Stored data
▬▬▬▬▬▬

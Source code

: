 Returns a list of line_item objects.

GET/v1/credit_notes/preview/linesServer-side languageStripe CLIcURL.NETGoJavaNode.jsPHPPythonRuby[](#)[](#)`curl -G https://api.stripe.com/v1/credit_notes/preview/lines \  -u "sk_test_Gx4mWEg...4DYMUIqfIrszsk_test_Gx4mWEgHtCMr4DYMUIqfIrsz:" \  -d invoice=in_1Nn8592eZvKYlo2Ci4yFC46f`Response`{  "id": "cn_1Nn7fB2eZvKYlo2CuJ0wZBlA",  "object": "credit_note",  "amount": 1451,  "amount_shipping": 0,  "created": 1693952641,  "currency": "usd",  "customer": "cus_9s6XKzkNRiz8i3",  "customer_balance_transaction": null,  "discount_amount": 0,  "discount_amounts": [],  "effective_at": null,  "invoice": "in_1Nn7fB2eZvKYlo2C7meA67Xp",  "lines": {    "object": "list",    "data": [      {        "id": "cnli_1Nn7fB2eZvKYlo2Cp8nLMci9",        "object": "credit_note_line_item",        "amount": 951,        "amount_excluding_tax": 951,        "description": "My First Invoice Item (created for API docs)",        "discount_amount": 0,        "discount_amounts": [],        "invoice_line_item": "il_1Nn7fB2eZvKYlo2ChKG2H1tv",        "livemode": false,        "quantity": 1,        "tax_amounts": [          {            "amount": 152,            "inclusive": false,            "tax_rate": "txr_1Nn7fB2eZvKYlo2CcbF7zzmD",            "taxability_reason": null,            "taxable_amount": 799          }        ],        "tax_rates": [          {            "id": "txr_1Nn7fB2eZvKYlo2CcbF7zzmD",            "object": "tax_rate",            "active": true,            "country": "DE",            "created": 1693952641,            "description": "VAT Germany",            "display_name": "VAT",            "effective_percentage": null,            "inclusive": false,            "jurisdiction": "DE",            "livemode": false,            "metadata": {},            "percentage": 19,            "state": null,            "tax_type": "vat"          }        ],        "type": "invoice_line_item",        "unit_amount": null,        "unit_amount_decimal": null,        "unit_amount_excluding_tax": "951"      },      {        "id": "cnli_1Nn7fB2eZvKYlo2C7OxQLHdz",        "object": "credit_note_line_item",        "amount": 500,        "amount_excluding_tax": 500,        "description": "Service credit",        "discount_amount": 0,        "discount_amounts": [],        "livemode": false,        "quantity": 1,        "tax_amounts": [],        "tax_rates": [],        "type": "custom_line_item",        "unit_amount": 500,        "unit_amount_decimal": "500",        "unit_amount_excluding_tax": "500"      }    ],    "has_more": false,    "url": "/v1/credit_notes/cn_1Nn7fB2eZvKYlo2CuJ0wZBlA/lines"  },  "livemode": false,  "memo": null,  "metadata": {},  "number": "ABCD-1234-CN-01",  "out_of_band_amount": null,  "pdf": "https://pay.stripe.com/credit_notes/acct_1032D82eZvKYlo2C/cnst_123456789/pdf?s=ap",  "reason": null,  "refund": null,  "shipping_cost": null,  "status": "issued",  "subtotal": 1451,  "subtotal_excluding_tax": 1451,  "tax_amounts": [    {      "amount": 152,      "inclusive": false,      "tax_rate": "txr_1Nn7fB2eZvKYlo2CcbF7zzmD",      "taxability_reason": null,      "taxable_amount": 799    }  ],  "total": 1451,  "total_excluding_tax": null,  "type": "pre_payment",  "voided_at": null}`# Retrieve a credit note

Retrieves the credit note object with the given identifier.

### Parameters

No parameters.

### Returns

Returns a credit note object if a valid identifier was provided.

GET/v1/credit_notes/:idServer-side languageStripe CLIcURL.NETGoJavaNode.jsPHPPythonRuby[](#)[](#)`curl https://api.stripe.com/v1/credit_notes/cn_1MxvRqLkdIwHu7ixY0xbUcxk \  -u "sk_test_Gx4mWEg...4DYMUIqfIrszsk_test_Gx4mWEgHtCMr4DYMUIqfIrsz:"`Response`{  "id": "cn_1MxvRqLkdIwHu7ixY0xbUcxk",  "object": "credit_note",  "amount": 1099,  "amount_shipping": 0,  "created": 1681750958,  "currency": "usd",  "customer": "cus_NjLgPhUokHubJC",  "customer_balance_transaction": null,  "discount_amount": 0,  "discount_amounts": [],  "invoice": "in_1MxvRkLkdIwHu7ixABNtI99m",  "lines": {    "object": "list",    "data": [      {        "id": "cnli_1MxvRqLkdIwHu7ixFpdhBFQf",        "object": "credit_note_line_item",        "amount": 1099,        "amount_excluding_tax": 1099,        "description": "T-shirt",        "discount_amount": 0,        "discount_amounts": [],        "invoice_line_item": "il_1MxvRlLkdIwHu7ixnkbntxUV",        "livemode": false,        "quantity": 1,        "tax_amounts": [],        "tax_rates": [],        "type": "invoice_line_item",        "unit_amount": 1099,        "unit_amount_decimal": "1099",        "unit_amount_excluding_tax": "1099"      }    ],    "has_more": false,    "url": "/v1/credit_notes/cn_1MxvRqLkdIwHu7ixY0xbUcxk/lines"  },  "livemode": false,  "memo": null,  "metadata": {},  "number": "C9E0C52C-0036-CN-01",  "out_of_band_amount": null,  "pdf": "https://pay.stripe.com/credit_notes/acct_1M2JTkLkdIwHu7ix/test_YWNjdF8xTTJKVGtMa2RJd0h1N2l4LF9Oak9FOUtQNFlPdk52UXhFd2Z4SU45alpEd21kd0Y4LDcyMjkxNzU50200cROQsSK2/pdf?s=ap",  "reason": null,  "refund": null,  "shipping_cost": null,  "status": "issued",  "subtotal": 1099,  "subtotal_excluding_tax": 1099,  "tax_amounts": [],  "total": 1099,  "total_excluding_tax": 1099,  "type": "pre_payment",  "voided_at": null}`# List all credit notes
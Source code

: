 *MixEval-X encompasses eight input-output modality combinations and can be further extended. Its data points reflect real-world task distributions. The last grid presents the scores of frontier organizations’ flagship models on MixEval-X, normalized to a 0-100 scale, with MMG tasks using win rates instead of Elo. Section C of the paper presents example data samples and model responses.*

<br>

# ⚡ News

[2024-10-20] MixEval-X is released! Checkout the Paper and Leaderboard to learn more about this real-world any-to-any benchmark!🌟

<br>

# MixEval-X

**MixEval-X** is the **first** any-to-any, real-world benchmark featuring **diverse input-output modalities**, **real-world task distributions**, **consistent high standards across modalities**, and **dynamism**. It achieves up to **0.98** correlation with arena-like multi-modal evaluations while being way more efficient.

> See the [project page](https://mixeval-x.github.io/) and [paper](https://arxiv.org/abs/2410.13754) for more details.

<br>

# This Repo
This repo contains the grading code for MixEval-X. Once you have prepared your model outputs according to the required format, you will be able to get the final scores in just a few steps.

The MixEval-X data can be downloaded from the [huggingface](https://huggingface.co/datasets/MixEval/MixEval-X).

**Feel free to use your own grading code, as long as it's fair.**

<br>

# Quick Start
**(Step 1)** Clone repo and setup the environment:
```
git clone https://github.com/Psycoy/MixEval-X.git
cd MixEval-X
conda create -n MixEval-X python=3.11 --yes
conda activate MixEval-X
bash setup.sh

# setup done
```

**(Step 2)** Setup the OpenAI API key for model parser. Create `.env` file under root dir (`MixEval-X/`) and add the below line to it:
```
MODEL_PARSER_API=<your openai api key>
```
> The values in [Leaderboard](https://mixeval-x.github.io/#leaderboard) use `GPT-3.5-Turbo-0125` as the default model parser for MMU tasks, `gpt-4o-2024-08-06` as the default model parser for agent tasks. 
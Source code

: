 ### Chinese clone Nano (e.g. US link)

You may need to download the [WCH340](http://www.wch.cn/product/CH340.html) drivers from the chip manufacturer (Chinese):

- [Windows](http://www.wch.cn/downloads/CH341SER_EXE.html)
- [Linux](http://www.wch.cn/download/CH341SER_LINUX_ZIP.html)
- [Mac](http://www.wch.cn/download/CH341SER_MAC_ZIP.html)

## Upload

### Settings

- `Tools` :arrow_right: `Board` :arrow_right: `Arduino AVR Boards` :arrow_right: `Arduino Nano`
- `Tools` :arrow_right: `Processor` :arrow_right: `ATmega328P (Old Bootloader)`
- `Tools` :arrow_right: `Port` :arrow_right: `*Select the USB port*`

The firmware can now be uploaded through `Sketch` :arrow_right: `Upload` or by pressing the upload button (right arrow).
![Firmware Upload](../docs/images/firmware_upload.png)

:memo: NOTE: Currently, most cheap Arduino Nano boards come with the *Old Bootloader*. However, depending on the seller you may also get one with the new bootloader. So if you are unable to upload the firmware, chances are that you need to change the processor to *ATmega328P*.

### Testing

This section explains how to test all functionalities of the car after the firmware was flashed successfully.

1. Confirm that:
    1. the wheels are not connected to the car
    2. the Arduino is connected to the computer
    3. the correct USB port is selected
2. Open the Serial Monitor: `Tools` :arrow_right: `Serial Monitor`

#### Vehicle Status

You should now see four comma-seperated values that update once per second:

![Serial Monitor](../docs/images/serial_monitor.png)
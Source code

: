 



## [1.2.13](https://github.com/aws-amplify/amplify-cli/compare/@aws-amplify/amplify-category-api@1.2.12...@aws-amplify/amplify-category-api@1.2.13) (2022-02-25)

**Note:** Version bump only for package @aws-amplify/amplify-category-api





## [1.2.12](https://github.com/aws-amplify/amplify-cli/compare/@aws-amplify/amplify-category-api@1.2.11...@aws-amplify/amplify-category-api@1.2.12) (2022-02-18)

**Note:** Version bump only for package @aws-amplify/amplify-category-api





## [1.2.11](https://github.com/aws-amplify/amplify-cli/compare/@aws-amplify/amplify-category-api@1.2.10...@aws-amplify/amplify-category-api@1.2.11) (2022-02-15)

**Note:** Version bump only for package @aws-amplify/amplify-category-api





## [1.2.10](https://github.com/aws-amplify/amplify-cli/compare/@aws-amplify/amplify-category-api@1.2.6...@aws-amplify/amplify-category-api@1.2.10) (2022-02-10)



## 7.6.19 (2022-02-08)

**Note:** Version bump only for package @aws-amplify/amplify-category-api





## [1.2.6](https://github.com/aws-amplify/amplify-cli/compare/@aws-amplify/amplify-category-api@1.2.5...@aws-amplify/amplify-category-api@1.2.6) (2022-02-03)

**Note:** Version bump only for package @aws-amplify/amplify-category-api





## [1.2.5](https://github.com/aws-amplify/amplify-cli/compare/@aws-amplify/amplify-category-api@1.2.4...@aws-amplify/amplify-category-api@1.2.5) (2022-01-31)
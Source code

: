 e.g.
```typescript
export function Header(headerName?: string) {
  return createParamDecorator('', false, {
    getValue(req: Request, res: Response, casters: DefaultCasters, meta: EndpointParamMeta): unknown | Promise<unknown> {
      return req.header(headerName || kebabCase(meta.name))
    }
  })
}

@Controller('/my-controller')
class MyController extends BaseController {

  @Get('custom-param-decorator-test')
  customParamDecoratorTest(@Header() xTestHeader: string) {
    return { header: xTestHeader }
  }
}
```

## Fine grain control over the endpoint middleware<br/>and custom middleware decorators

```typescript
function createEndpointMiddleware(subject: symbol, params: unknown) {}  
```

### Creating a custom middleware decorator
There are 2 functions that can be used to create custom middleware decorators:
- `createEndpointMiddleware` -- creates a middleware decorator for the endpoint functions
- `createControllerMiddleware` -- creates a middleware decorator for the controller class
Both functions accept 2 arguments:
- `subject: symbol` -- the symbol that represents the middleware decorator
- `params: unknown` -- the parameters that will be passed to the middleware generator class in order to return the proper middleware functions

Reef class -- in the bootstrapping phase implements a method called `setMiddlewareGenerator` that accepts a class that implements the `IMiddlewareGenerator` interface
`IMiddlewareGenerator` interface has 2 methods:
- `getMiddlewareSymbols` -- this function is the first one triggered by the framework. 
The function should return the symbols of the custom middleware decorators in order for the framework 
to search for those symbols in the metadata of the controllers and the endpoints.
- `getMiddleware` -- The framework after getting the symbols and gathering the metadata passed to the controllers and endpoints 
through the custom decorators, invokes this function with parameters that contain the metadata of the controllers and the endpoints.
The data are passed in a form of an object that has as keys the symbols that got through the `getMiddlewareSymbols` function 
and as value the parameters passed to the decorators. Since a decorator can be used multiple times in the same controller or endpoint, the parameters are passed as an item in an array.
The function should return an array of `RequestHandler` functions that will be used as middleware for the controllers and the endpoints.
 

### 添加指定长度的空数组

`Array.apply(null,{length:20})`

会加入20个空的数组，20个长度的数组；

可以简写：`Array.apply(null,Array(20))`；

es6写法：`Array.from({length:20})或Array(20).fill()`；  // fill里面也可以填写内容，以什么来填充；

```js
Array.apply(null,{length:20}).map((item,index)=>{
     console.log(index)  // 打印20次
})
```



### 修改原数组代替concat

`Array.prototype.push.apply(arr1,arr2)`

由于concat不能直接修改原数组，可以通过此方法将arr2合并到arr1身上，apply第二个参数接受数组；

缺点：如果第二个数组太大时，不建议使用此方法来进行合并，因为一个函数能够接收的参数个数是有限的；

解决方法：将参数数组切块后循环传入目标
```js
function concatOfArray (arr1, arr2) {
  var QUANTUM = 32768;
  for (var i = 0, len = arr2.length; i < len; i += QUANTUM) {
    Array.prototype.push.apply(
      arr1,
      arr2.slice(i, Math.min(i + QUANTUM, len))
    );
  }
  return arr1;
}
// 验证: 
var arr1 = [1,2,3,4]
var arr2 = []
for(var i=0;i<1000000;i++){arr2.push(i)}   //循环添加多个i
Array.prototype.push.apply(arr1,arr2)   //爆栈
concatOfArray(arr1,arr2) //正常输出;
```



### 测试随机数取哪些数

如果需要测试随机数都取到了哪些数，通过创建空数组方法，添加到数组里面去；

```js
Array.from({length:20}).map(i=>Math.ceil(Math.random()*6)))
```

▬▬▬▬▬▬

**GOAL OF THE EXERCISE:** Throughout the data above, find each line that includes the string "from"; state only how many there are.

**RESPONSE TO THE EXERCISE:** 4